Sampling, confidence intervals, test decisions, p-values, and independence logic for Level I.
Inference is what turns a sample into a decision. Level I is usually not asking whether you can memorize a long test catalog. It is asking whether you understand the decision structure: what is being tested, what evidence you observed, and what conclusion the evidence actually supports.
A sample mean is not the population mean. It is an estimate, and the exam wants you to respect the uncertainty around that estimate.
A common building block is the standard error:
$$ SE = \frac{s}{\sqrt{n}} $$
The interpretation matters more than the formula itself. Larger samples usually shrink sampling uncertainty. More uncertainty means a wider confidence interval and a weaker basis for sharp conclusions.
| Piece | What it means | Frequent trap |
|---|---|---|
| Null hypothesis | The baseline claim being challenged | Treating it as the claim you want to prove true |
| Alternative hypothesis | The competing claim | Forgetting the direction in one-tailed tests |
| Significance level | The tolerated Type I error rate | Calling it the probability the null is true |
| p-value | Evidence against the null under the null assumption | Reading it as the probability the null is correct |
| Type I error | Rejecting a true null | Confusing it with power |
| Type II error | Failing to reject a false null | Treating “fail to reject” as “accept” |
The test statistic logic is conceptually simple:
$$ \text{test statistic} = \frac{\text{estimate} - \text{hypothesized value}}{SE} $$
You compare observed evidence against a threshold. If the evidence is strong enough, you reject the null. If it is not, you fail to reject. That wording matters.
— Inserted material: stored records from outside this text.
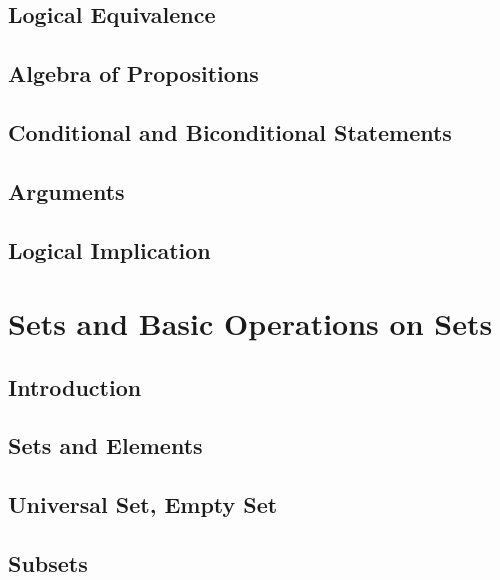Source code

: \documentclass[]{book}
\begin{document}
\subsection{Logical Equivalence}\label{logical-equivalence}

\subsection{Algebra of Propositions}\label{algebra-of-propositions}

\subsection{Conditional and Biconditional
Statements}\label{conditional-and-biconditional-statements}

\subsection{Arguments}\label{arguments}

\subsection{Logical Implication}\label{logical-implication}

\section{Sets and Basic Operations on
Sets}\label{sets-and-basic-operations-on-sets}

\subsection{Introduction}\label{introduction}

\subsection{Sets and Elements}\label{sets-and-elements}

\subsection{Universal Set, Empty Set}\label{universal-set-empty-set}

\subsection{Subsets}\label{subsets}
\end{document}
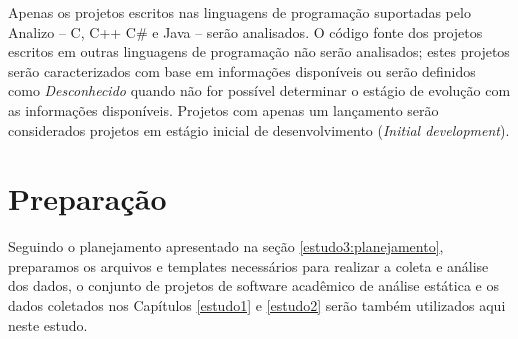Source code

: Apenas os projetos escritos nas linguagens de programação suportadas pelo Analizo 
-- C, C++ C\# e Java -- serão analisados.
O código fonte dos projetos escritos em
outras linguagens de programação não serão analisados; 
estes projetos serão caracterizados com base em informações disponíveis ou 
serão definidos como {\it Desconhecido} quando não for possível determinar 
o estágio de evolução com as informações disponíveis. Projetos com apenas um
lançamento serão considerados projetos em estágio inicial de desenvolvimento
({\it Initial development}).








\section{Preparação} \label{estudo3:preparacao} %

Seguindo o planejamento apresentado na seção \ref{estudo3:planejamento},
preparamos os arquivos e templates necessários para realizar a coleta e análise
dos dados, o conjunto de projetos de software acadêmico de análise estática e
os dados coletados nos Capítulos \ref{estudo1} e \ref{estudo2} serão também
utilizados aqui neste estudo.

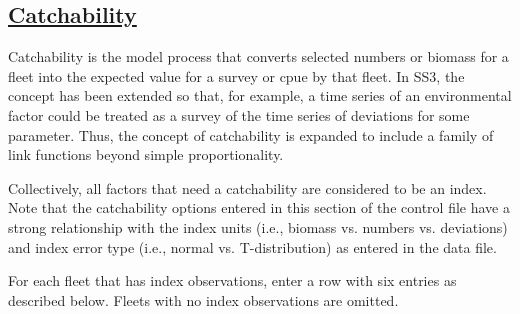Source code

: \hypertarget{Qsetup}{}
\subsection[Catchability]{\protect\hyperlink{Qsetup}{Catchability}}
Catchability is the model process that converts selected numbers or biomass for a fleet into the expected value for a survey or \gls{cpue} by that fleet. In SS3, the concept has been extended so that, for example, a time series of an environmental factor could be treated as a survey of the time series of deviations for some parameter. Thus, the concept of catchability is expanded to include a family of link functions beyond simple proportionality.

Collectively, all factors that need a catchability are considered to be an index. Note that the catchability options entered in this section of the control file have a strong relationship with the index units (i.e., biomass vs. numbers vs. deviations) and index error type (i.e., normal vs. T-distribution) as entered in the data file.

For each fleet that has index observations, enter a row with six entries as described below. Fleets with no index observations are omitted.

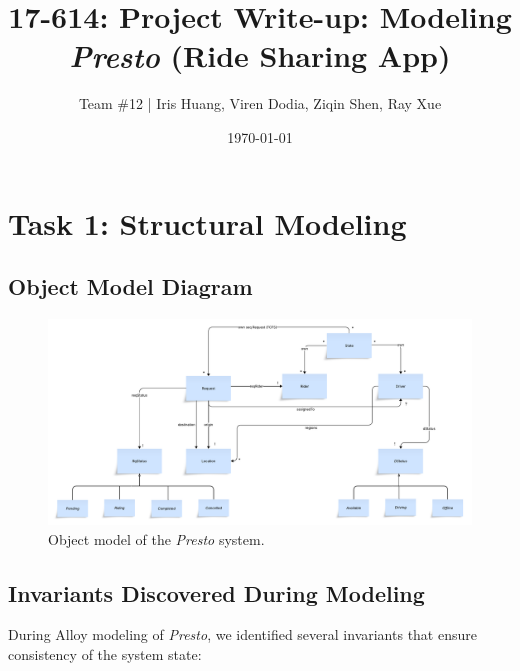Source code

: \documentclass[11pt]{article}
\title{17-614: Project Write-up: Modeling \textit{Presto} (Ride Sharing App)}
\author{Team \#12 \quad | \quad Iris Huang, Viren Dodia, Ziqin Shen, Ray Xue}
\date{\today}
\begin{document}
\maketitle

\newpage

\section{Task 1: Structural Modeling}
\label{sec:task1}

\subsection{Object Model Diagram}
\label{sec:object-model}

\begin{figure}[h]
  \centering
  \includegraphics[width=1.00\linewidth]{figs/object-model.pdf}
  \caption{Object model of the \textit{Presto} system.}
\end{figure}

\subsection{Invariants Discovered During Modeling}

During Alloy modeling of \textit{Presto}, we identified several invariants that ensure consistency of the system state:
\end{document}
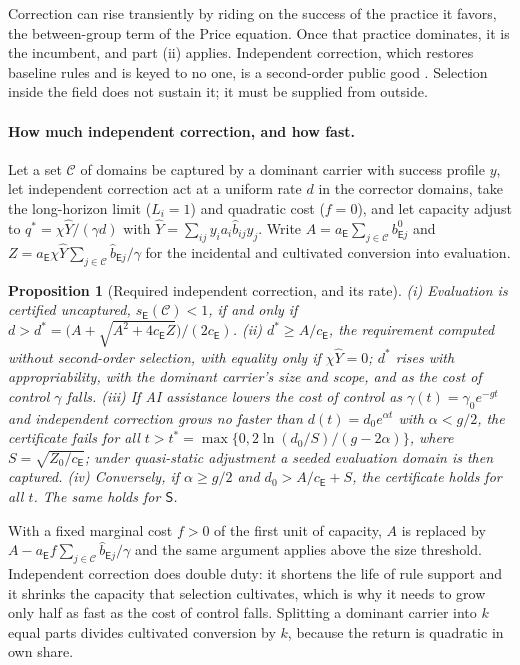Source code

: \documentclass[letterpaper]{article} %
\newtheorem{proposition}{Proposition}
\theoremstyle{definition}
\newcommand{\dE}{\mathsf{E}}
\newcommand{\dS}{\mathsf{S}}
\newcommand{\cC}{\mathcal{C}}
\begin{document}
Correction can rise transiently by riding on the success of the practice it favors, the between-group term of the Price equation. Once that practice dominates, it is the incumbent, and part (ii) applies. Independent correction, which restores baseline rules and is keyed to no one, is a second-order public good \citep{oliver1980,yamagishi1986,heckathorn1989}. Selection inside the field does not sustain it; it must be supplied from outside.

\paragraph{How much independent correction, and how fast.} Let a set $\cC$ of domains be captured by a dominant carrier with success profile $y$, let independent correction act at a uniform rate $d$ in the corrector domains, take the long-horizon limit ($L_i=1$) and quadratic cost ($f=0$), and let capacity adjust to $q^\ast=\chi\hat Y/(\gamma d)$ with $\hat Y=\sum_{ij}y_ia_i\hat b_{ij}y_j$. Write $A=a_\dE\sum_{j\in\cC}b^0_{\dE j}$ and $Z=a_\dE\chi\hat Y\sum_{j\in\cC}\hat b_{\dE j}/\gamma$ for the incidental and cultivated conversion into evaluation.

\begin{proposition}[Required independent correction, and its rate]\label{prop:rate}
(i) Evaluation is certified uncaptured, $s_\dE(\cC)<1$, if and only if $d>d^\ast=\big(A+\sqrt{A^2+4c_\dE Z}\big)/(2c_\dE)$. (ii) $d^\ast\ge A/c_\dE$, the requirement computed without second-order selection, with equality only if $\chi\hat Y=0$; $d^\ast$ rises with appropriability, with the dominant carrier's size and scope, and as the cost of control $\gamma$ falls. (iii) If AI assistance lowers the cost of control as $\gamma(t)=\gamma_0e^{-gt}$ and independent correction grows no faster than $d(t)=d_0e^{\alpha t}$ with $\alpha<g/2$, the certificate fails for all $t>t^\ast=\max\{0,2\ln(d_0/S)/(g-2\alpha)\}$, where $S=\sqrt{Z_0/c_\dE}$; under quasi-static adjustment a seeded evaluation domain is then captured. (iv) Conversely, if $\alpha\ge g/2$ and $d_0>A/c_\dE+S$, the certificate holds for all $t$. The same holds for $\dS$.
\end{proposition}

With a fixed marginal cost $f>0$ of the first unit of capacity, $A$ is replaced by $A-a_\dE f\sum_{j\in\cC}\hat b_{\dE j}/\gamma$ and the same argument applies above the size threshold. Independent correction does double duty: it shortens the life of rule support and it shrinks the capacity that selection cultivates, which is why it needs to grow only half as fast as the cost of control falls. Splitting a dominant carrier into $k$ equal parts divides cultivated conversion by $k$, because the return is quadratic in own share.
\end{document}
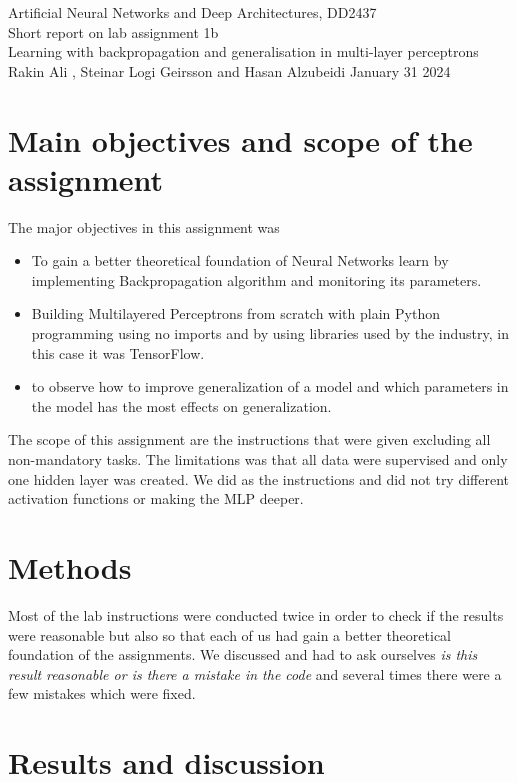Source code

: \documentclass[a4paper]{article}
\begin{document}
\begin{center}
  {\large Artificial Neural Networks and Deep Architectures, DD2437}\\
  \vspace{7mm}
  {\huge Short report on lab assignment 1b\\[1ex]}
  {\Large Learning with backpropagation and generalisation in multi-layer perceptrons\\}
  \vspace{8mm}  
  {\Large Rakin Ali , Steinar Logi Geirsson and Hasan Alzubeidi}
  \vspace{4mm}
  {\large January 31 2024 }
\end{center}

\section{Main objectives and scope of the assignment}
The major objectives in this assignment was
\begin{itemize}
\item To gain a better theoretical foundation of Neural Networks learn by implementing Backpropagation algorithm and monitoring its parameters. 
\item Building Multilayered Perceptrons from scratch with plain Python programming using no imports and by using libraries used by the industry, in this case it was TensorFlow.
\item to observe how to improve generalization of a model and which parameters in the model has the most effects on generalization. 
\end{itemize}
The scope of this assignment are the instructions that were given excluding all non-mandatory tasks. The limitations was that all data were supervised and only one hidden layer was created. We did as the instructions and did not try different activation functions or making the MLP deeper. 
\section{Methods}
Most of the lab instructions were conducted twice in order to check if the results were reasonable but also so that each of us had gain a better theoretical foundation of the assignments. We discussed and had to ask ourselves \textit{is this result reasonable or is there a mistake in the code} and several times there were a few mistakes which were fixed. 


\section{Results and discussion}
\end{document}
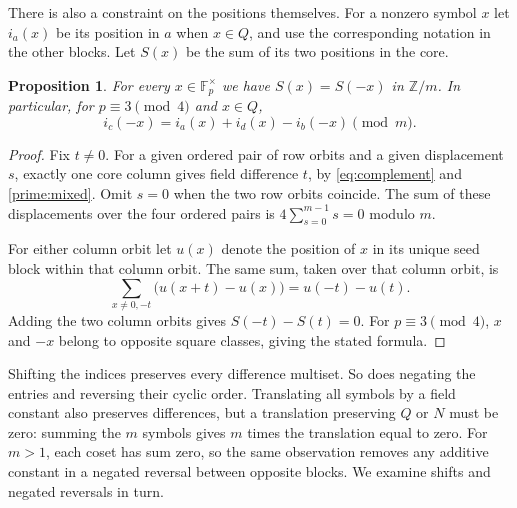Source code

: \documentclass[11pt,a4paper]{article}
\newtheorem{proposition}[theorem]{Proposition}
\numberwithin{equation}{section}
\begin{document}
There is also a constraint on the positions themselves. For a nonzero symbol $x$ let $i_a(x)$ be its position in $a$ when $x\in Q$, and use the corresponding notation in the other blocks. Let $S(x)$ be the sum of its two positions in the core.

\begin{proposition}\label{prime:sumpositions}
For every $x\in\mathbb F_p^\times$ we have $S(x)=S(-x)$ in $\mathbb Z/m$. In particular, for $p\equiv3\pmod4$ and $x\in Q$,
$$i_c(-x)=i_a(x)+i_d(x)-i_b(-x)\pmod m.$$
\end{proposition}
\begin{proof}
Fix $t\ne0$. For a given ordered pair of row orbits and a given displacement $s$, exactly one core column gives field difference $t$, by \eqref{eq:complement} and \eqref{prime:mixed}. Omit $s=0$ when the two row orbits coincide. The sum of these displacements over the four ordered pairs is $4\sum_{s=0}^{m-1}s=0$ modulo $m$.

For either column orbit let $u(x)$ denote the position of $x$ in its unique seed block within that column orbit. The same sum, taken over that column orbit, is
$$\sum_{x\ne0,-t}\big(u(x+t)-u(x)\big)=u(-t)-u(t).$$
Adding the two column orbits gives $S(-t)-S(t)=0$. For $p\equiv3\pmod4$, $x$ and $-x$ belong to opposite square classes, giving the stated formula.
\end{proof}

Shifting the indices preserves every difference multiset. So does negating the entries and reversing their cyclic order. Translating all symbols by a field constant also preserves differences, but a translation preserving $Q$ or $N$ must be zero: summing the $m$ symbols gives $m$ times the translation equal to zero. For $m>1$, each coset has sum zero, so the same observation removes any additive constant in a negated reversal between opposite blocks. We examine shifts and negated reversals in turn.
\end{document}
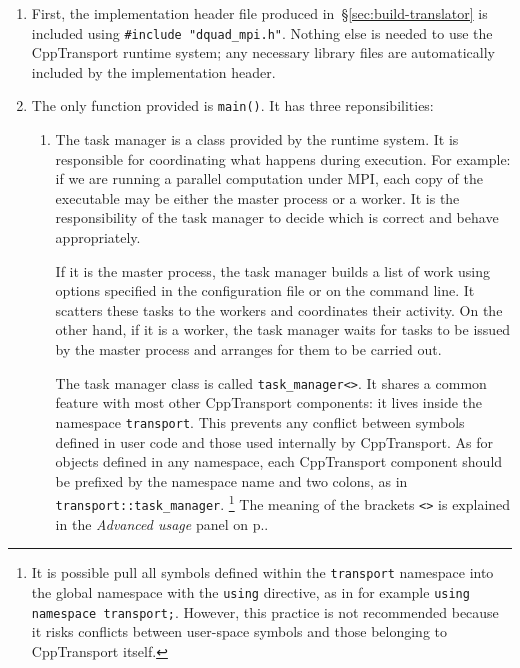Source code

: \documentclass[11pt,a4paper]{article}
\newcommand{\packagefont}{\sffamily}
\newcommand{\CppTransport}{{\packagefont CppTransport}}
\newcommand{\MPI}{{\packagefont MPI}}
\newcommand{\semibold}[1]{{\fontseries{b}\selectfont{#1}}}
\begin{document}
\begin{enumerate}
    \item First, the implementation header file produced in~\S\ref{sec:build-translator}
    is included using \texttt{#include "dquad_mpi.h"}.
    Nothing else is needed to
    use the {\CppTransport} runtime system;
    any necessary library files are automatically included by the implementation header.
    
    \item The only function provided is \texttt{main()}.
    It has three reponsibilities:
    \begin{enumerate}
        \item \semibold{Create a \emph{task manager} instance.}
        The task manager is a
        class provided by the runtime system. It is responsible for coordinating
        what happens during execution.
        For example: if we are running a parallel computation under {\MPI},
        each copy of the executable may be either the master process
        or a worker. It is the responsibility of the task manager
        to decide which is correct and behave appropriately.
        
        If it is the master process, the task
        manager builds a list of work using options specified
        in the configuration file or on the command line.
        It scatters these tasks to the workers and coordinates their activity.
        On the other hand, if it is a worker, the task
        manager waits for tasks to be issued by the master
        process and arranges for them to be carried out.
        
        The task manager class is called
        \texttt{task_manager<>}.
        It shares a common feature with most other {\CppTransport}
        components:
        it lives inside the namespace
        \texttt{transport}.
        This prevents any conflict between symbols
        defined in user code and those used internally by
        {\CppTransport}.
        As for objects defined in any namespace,
        each {\CppTransport} component should be prefixed
        by the namespace name and two colons, as in
        \texttt{transport::task_manager}.%
            \footnote{It is possible pull all symbols defined
            within the \texttt{transport}
            namespace
            into the global
            namespace with the \texttt{using} directive,
            as in for example
            \texttt{using namespace transport;}.
            However, this practice is not recommended because it risks
            conflicts between user-space symbols
            and those belonging to {\CppTransport} itself.}
        The meaning of the brackets
        \texttt{<>}
        is explained in the
        \emph{Advanced usage}
        panel on p.\pageref{advanced:data-type}.
        

\end{enumerate}
\end{enumerate}
\end{document}
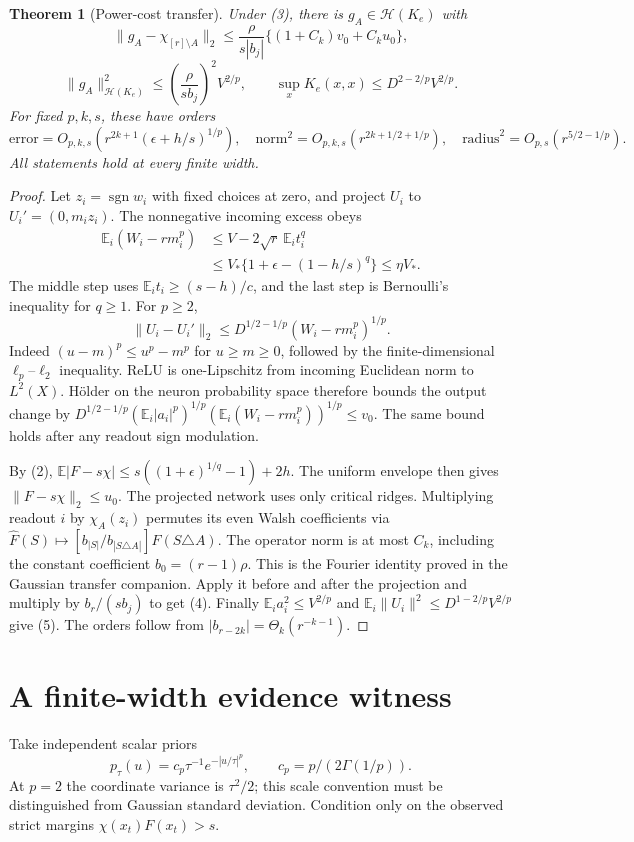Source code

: \documentclass[11pt]{article}
\newtheorem{theorem}{Theorem}\newtheorem{lemma}[theorem]{Lemma}
\newcommand{\E}{\mathbb E}\newcommand{\R}{\mathbb R}
\begin{document}
\begin{theorem}[Power-cost transfer]\label{thm:det}
Under (3), there is $g_A\in\mathcal H(K_e)$ with
\[
 \|g_A-\chi_{[r]\setminus A}\|_2
 \le\frac{\rho}{s|b_j|}\{(1+C_k)v_0+C_k u_0\},        \tag{4}
\]
\[
 \|g_A\|_{\mathcal H(K_e)}^2
       \le\left(\frac{\rho}{s b_j}\right)^2 V^{2/p},
 \qquad \sup_xK_e(x,x)\le D^{2-2/p}V^{2/p}.            \tag{5}
\]
For fixed $p,k,s$, these have orders
\[
 \text{error}=O_{p,k,s}(r^{2k+1}(\epsilon+h/s)^{1/p}),
 \quad \text{norm}^2=O_{p,k,s}(r^{2k+1/2+1/p}),
 \quad \text{radius}^2=O_{p,s}(r^{5/2-1/p}).           \tag{6}
\]
All statements hold at every finite width.
\end{theorem}
\begin{proof}
Let $z_i=\operatorname{sgn}w_i$ with fixed choices at zero, and project
$U_i$ to $U_i'=(0,m_i z_i)$. The nonnegative incoming excess obeys
\begin{align*}
 \E_i(W_i-rm_i^p)
 &\le V-2\sqrt r\,\E_i t_i^q\\
 &\le V_\ast\{1+\epsilon-(1-h/s)^q\}\le\eta V_*.
\end{align*}
The middle step uses $\E_i t_i\ge(s-h)/c$, and the last step is
Bernoulli's inequality for $q\ge1$.
For $p\ge2$,
\[
 \|U_i-U_i'\|_2
 \le D^{1/2-1/p}(W_i-rm_i^p)^{1/p}.
\]
Indeed $(u-m)^p\le u^p-m^p$ for $u\ge m\ge0$, followed by the
finite-dimensional $\ell_p$--$\ell_2$ inequality.
ReLU is one-Lipschitz from incoming Euclidean norm to $L^2(X)$.
H\"older on the neuron probability space therefore bounds the output
change by
$D^{1/2-1/p}(\E_i|a_i|^p)^{1/p}
(\E_i(W_i-rm_i^p))^{1/p}\le v_0$.
The same bound holds after any readout sign modulation.

By (2), $\E|F-s\chi|\le s((1+\epsilon)^{1/q}-1)+2h$.
The uniform envelope then gives $\|F-s\chi\|_2\le u_0$.
The projected network uses only critical ridges. Multiplying readout
$i$ by $\chi_A(z_i)$ permutes its even Walsh coefficients via
$\widehat F(S)\mapsto
[b_{|S|}/b_{|S\triangle A|}]\widehat F(S\triangle A)$.
The operator norm is at most $C_k$, including the constant coefficient
$b_0=(r-1)\rho$. This is the Fourier identity proved in the Gaussian
transfer companion. Apply it before and after the projection and multiply
by $b_r/(s b_j)$ to get (4).
Finally $\E_i a_i^2\le V^{2/p}$ and
$\E_i\|U_i\|^2\le D^{1-2/p}V^{2/p}$ give (5).
The orders follow from $|b_{r-2k}|=\Theta_k(r^{-k-1})$.
\end{proof}

\section{A finite-width evidence witness}
Take independent scalar priors
\[
 p_\tau(u)=c_p\tau^{-1}e^{-|u/\tau|^p},\qquad
                     c_p=p/(2\Gamma(1/p)).             \tag{7}
\]
At $p=2$ the coordinate variance is $\tau^2/2$; this scale convention
must be distinguished from Gaussian standard deviation.
Condition only on the observed strict margins $\chi(x_t)F(x_t)>s$.
\end{document}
Level I often penalizes candidates who overstate the conclusion.
When the curriculum moves into parametric and non-parametric tests of independence, the exam is usually asking whether two variables move together in a statistically meaningful way or whether category membership appears related across groups.
The important habit is to identify the data structure first:
Suppose an analyst tests whether a manager’s mean excess return is greater than zero. The p-value is larger than the chosen significance level. A weak candidate says the manager has no skill. A stronger candidate says the sample did not provide enough evidence to reject the null at that significance level.
That is the Level I habit: draw the conclusion the evidence supports, not the conclusion you wish the test had proven.
A test result is not statistically significant at the 5% level. Which interpretation is strongest?
Best answer: The sample does not provide enough evidence to reject the null hypothesis at the 5% significance level.
Why: Level I routinely tests the language of inference. “Fail to reject” is deliberately weaker than “accept.”